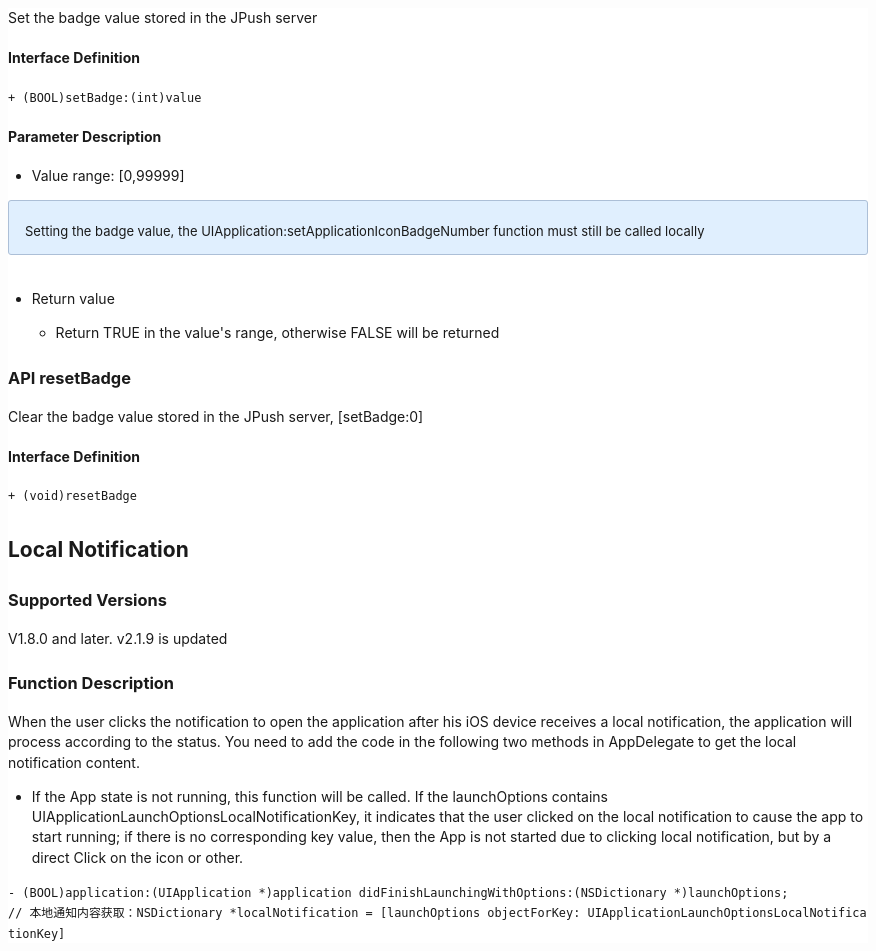 Set the badge value stored in the JPush server

#### Interface Definition

```
+ (BOOL)setBadge:(int)value
```

#### Parameter Description

-   Value range: \[0,99999\]

<div style="font-size:13px;background: #E0EFFE;border: 1px solid #ACBFD7;border-radius: 3px;padding: 8px 16px; padding-bottom: 0;margin-bottom: 0;">

<p>Setting the badge value, the UIApplication:setApplicationIconBadgeNumber function must still be called locally</p>
</div>
<br>

-   Return value

    -   Return TRUE in the value's range, otherwise FALSE will be returned

### API resetBadge

Clear the badge value stored in the JPush server, \[setBadge:0\]

#### Interface Definition
```
+ (void)resetBadge
```
## Local Notification

### Supported Versions

V1.8.0 and later. v2.1.9 is updated

### Function Description

When the user clicks the notification to open the application after his iOS device receives a local notification, the application will process according to the status. You need to add the code in the following two methods in AppDelegate to get the local notification content.

-   If the App state is not running, this function will be called. If the launchOptions contains UIApplicationLaunchOptionsLocalNotificationKey, it indicates that the user clicked on the local notification to cause the app to start running; if there is no corresponding key value, then the App is not started due to clicking local notification, but by a direct Click on the icon or other.

```
- (BOOL)application:(UIApplication *)application didFinishLaunchingWithOptions:(NSDictionary *)launchOptions; 
// 本地通知内容获取：NSDictionary *localNotification = [launchOptions objectForKey: UIApplicationLaunchOptionsLocalNotificationKey]

```
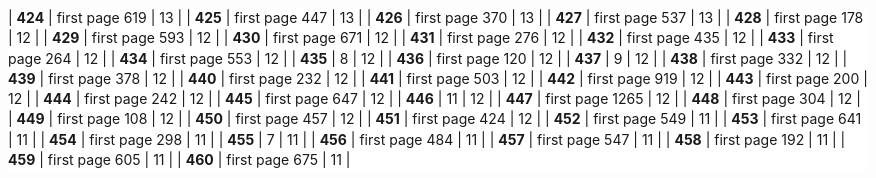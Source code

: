 | **424** | first page 619        | 13                   |
| **425** | first page 447        | 13                   |
| **426** | first page 370        | 13                   |
| **427** | first page 537        | 13                   |
| **428** | first page 178        | 12                   |
| **429** | first page 593        | 12                   |
| **430** | first page 671        | 12                   |
| **431** | first page 276        | 12                   |
| **432** | first page 435        | 12                   |
| **433** | first page 264        | 12                   |
| **434** | first page 553        | 12                   |
| **435** | 8                     | 12                   |
| **436** | first page 120        | 12                   |
| **437** | 9                     | 12                   |
| **438** | first page 332        | 12                   |
| **439** | first page 378        | 12                   |
| **440** | first page 232        | 12                   |
| **441** | first page 503        | 12                   |
| **442** | first page 919        | 12                   |
| **443** | first page 200        | 12                   |
| **444** | first page 242        | 12                   |
| **445** | first page 647        | 12                   |
| **446** | 11                    | 12                   |
| **447** | first page 1265       | 12                   |
| **448** | first page 304        | 12                   |
| **449** | first page 108        | 12                   |
| **450** | first page 457        | 12                   |
| **451** | first page 424        | 12                   |
| **452** | first page 549        | 11                   |
| **453** | first page 641        | 11                   |
| **454** | first page 298        | 11                   |
| **455** | 7                     | 11                   |
| **456** | first page 484        | 11                   |
| **457** | first page 547        | 11                   |
| **458** | first page 192        | 11                   |
| **459** | first page 605        | 11                   |
| **460** | first page 675        | 11                   |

• • • •

• **DIRECTIONS FOR THIS TASK**
Print exactly the lines above, between the one holding "first page 200" and the one holding "first page 304", inclusive, and nothing besides.

• **ANSWER TO THIS PROBLEM**
| **443** | first page 200        | 12                   |
| **444** | first page 242        | 12                   |
| **445** | first page 647        | 12                   |
| **446** | 11                    | 12                   |
| **447** | first page 1265       | 12                   |
| **448** | first page 304        | 12                   |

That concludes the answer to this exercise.